[SciPy-user] scipy.stats.lognorm

Robert Kern robert.kern at gmail.com
Fri Sep 28 03:22:24 EDT 2007


Manu Hack wrote:
> Hi all,
> 
> I have a quick question on scipy.stats.lognorm.  From the manual it said:
> 
>     Lognormal distribution
> 
>     lognorm.pdf(x,s) = 1/(s*x*sqrt(2*pi)) * exp(-1/2*(log(x)/s)**2)
>     for x > 0, s > 0.
> 
> At the same time there are loc and scale to control the shape of the
> distribution. 

Yes, they are omitted from the docstring because they behave in exactly the same
way for all distributions. Replace x with (x-loc)/scale if you want to be explicit.

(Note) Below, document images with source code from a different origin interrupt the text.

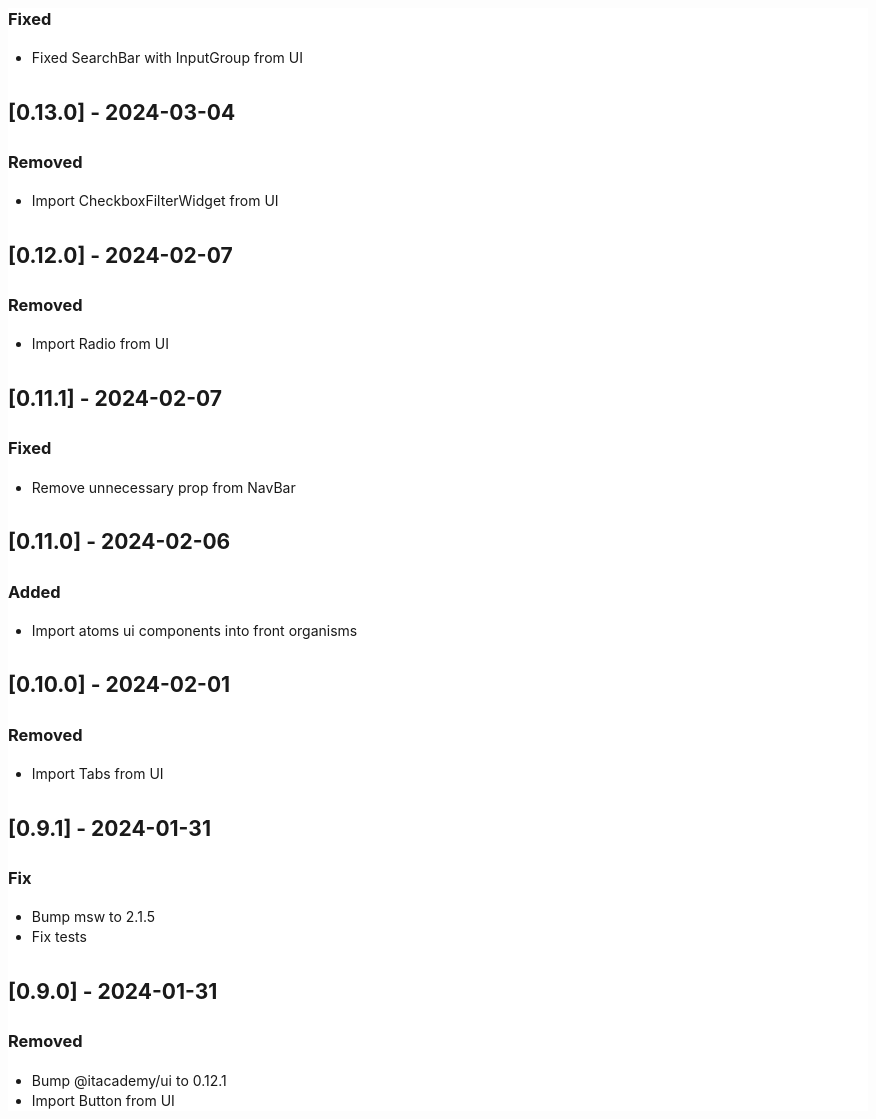 ### Fixed

- Fixed SearchBar with InputGroup from UI

## [0.13.0] - 2024-03-04

### Removed

- Import CheckboxFilterWidget from UI

## [0.12.0] - 2024-02-07

### Removed

- Import Radio from UI

## [0.11.1] - 2024-02-07

### Fixed

- Remove unnecessary prop from NavBar

## [0.11.0] - 2024-02-06

### Added

- Import atoms ui components into front organisms

## [0.10.0] - 2024-02-01

### Removed

- Import Tabs from UI

## [0.9.1] - 2024-01-31

### Fix

- Bump msw to 2.1.5
- Fix tests

## [0.9.0] - 2024-01-31

### Removed

- Bump @itacademy/ui to 0.12.1
- Import Button from UI
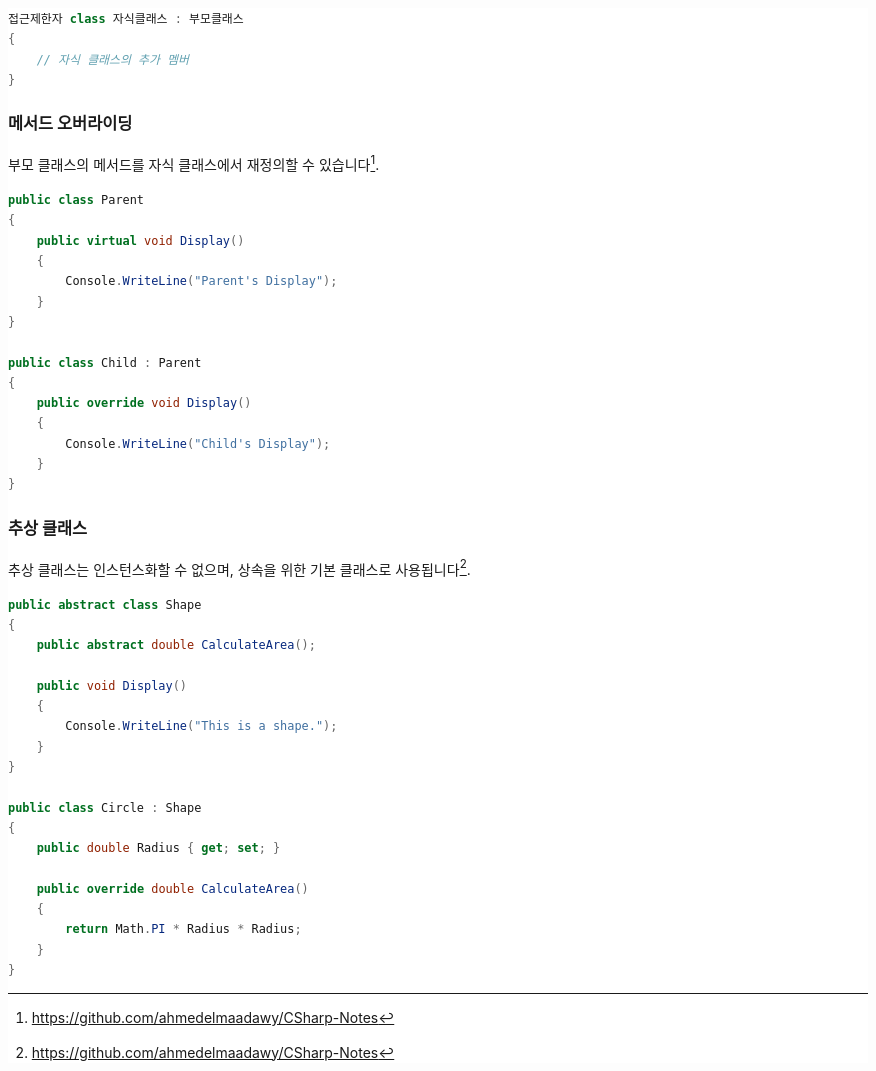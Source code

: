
 ```csharp
접근제한자 class 자식클래스 : 부모클래스
{
    // 자식 클래스의 추가 멤버
}
```


### 메서드 오버라이딩

부모 클래스의 메서드를 자식 클래스에서 재정의할 수 있습니다[^3].

```csharp
public class Parent
{
    public virtual void Display()
    {
        Console.WriteLine("Parent's Display");
    }
}

public class Child : Parent
{
    public override void Display()
    {
        Console.WriteLine("Child's Display");
    }
}
```


### 추상 클래스

추상 클래스는 인스턴스화할 수 없으며, 상속을 위한 기본 클래스로 사용됩니다[^3].

```csharp
public abstract class Shape
{
    public abstract double CalculateArea();
    
    public void Display()
    {
        Console.WriteLine("This is a shape.");
    }
}

public class Circle : Shape
{
    public double Radius { get; set; }
    
    public override double CalculateArea()
    {
        return Math.PI * Radius * Radius;
    }
}
```


[^1]: https://github.com/HyundongHwang/DotNetTour
[^2]: https://learn.microsoft.com/ko-kr/contribute/content/markdown-reference
[^3]: https://github.com/ahmedelmaadawy/CSharp-Notes
[^4]: https://gugugame.tistory.com/entry/C-정리-노트-1
[^5]: https://learn.microsoft.com/ko-kr/dotnet/csharp/fundamentals/program-structure/
[^6]: https://dotnet.microsoft.com/ko-kr/learntocode
[^7]: https://blog.groupdocs.com/ko/parser/extract-text-from-markdown-files-using-csharp/
[^8]: https://github.com/jacking75/NewbieGameServerProgrammerLearningMaterials
[^9]: https://gist.github.com/rkttu/02a0905075f06c46f65fb5523b8af2f3
[^10]: https://github.com/Shim0209/CS_Study
[^11]: https://github.com/hyeyoom/Study-Note
[^12]: https://github.com/alimirakim/The-C-Sharp-Players-Guide-4e-Study
[^13]: https://blog.naver.com/kishanbi/222031864146
[^14]: https://blog.naver.com/brickbot/220462646332
[^15]: https://github.com/pr0gr4m/Newbie-Guideline
[^16]: https://www.dotnetnote.com/docs/csharp/syntax/
[^17]: https://github.com/joehunterdev/c-sharp-masterclass
[^18]: https://c-hash-study-note.tistory.com/entry/C-초보자-가이드-기초부터-이해하기
[^19]: https://velog.io/@sean_kk/C-%ED%95%99%EC%8A%B5%ED%95%98%EA%B8%B0-1-%EA%B3%B5%EC%8B%9D%EB%AC%B8%EC%84%9C
[^20]: https://github.com/teddylee777/machine-learning
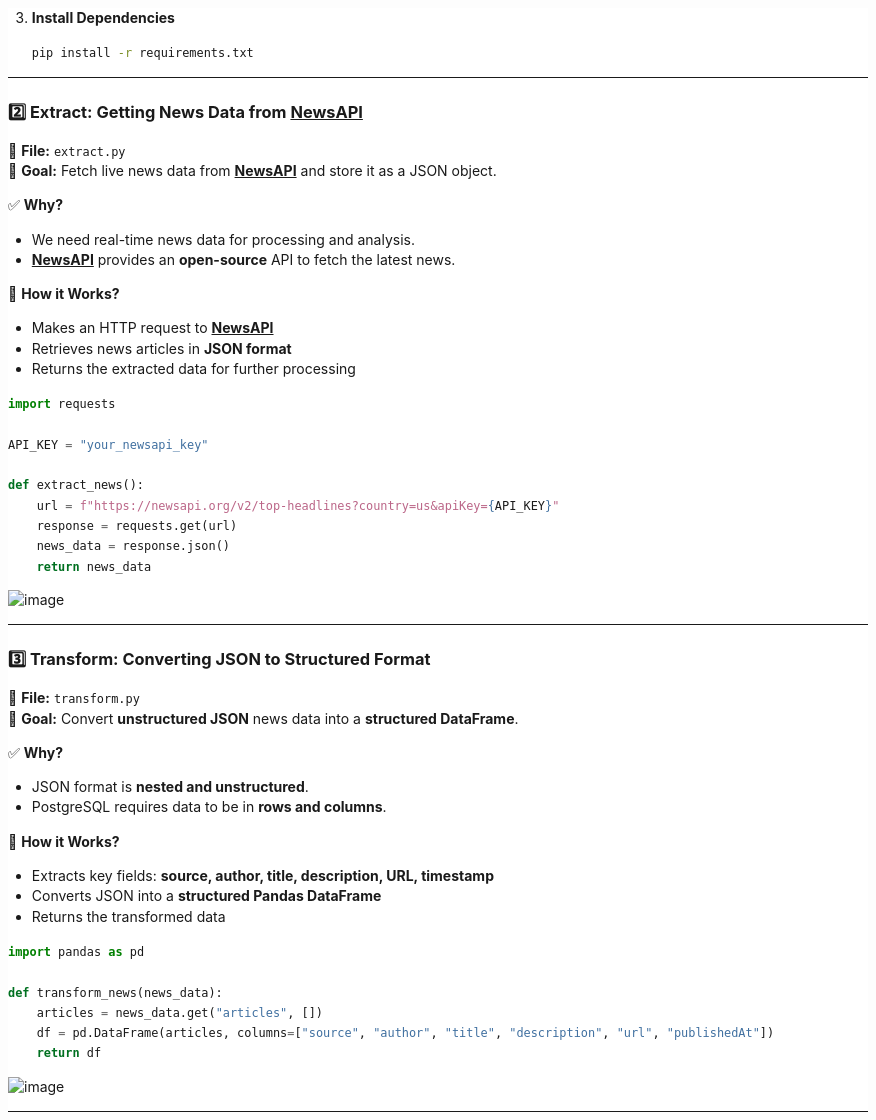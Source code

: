 3. **Install Dependencies**
   ```bash
   pip install -r requirements.txt
   ```

---

### 2️⃣ Extract: Getting News Data from [NewsAPI](https://newsapi.org)
📌 **File:** `extract.py`  
📌 **Goal:** Fetch live news data from **[NewsAPI](https://newsapi.org)** and store it as a JSON object.

✅ **Why?**  
- We need real-time news data for processing and analysis.  
- **[NewsAPI](https://newsapi.org)** provides an **open-source** API to fetch the latest news.

📌 **How it Works?**
- Makes an HTTP request to **[NewsAPI](https://newsapi.org)**
- Retrieves news articles in **JSON format**
- Returns the extracted data for further processing

```python
import requests

API_KEY = "your_newsapi_key"

def extract_news():
    url = f"https://newsapi.org/v2/top-headlines?country=us&apiKey={API_KEY}"
    response = requests.get(url)
    news_data = response.json()
    return news_data
```
![image](https://github.com/user-attachments/assets/e2160e93-6d2b-4abc-b9c2-f04b85452037)

---

### 3️⃣ Transform: Converting JSON to Structured Format
📌 **File:** `transform.py`  
📌 **Goal:** Convert **unstructured JSON** news data into a **structured DataFrame**.

✅ **Why?**  
- JSON format is **nested and unstructured**.  
- PostgreSQL requires data to be in **rows and columns**.

📌 **How it Works?**
- Extracts key fields: **source, author, title, description, URL, timestamp**
- Converts JSON into a **structured Pandas DataFrame**
- Returns the transformed data

```python
import pandas as pd

def transform_news(news_data):
    articles = news_data.get("articles", [])
    df = pd.DataFrame(articles, columns=["source", "author", "title", "description", "url", "publishedAt"])
    return df
```
![image](https://github.com/user-attachments/assets/72e0e4ba-3d88-43c1-9e4f-326fa3b31b83)

---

> So it's like there are 3 parameters to control the
> shape of the distribution (but 2 should be enough to specify one).
> In fact, if we look at R, the function dlnorm, plnorm, etc.  are
> simple and just did the job. 

Ours is more general than R's, albeit in a somewhat unconventional way.
Conventionally, log-normal distributions are only defined on the positive real
line, and there is no location parameter. We extend this to the full real line
and add a location parameter to shift it. If you don't want it, don't use it.

> And after searching and trying different
> parameters and compare with R's function, I still couldn't figure out
> how to use scipy.stats.lognorm.  So am I missing anything there?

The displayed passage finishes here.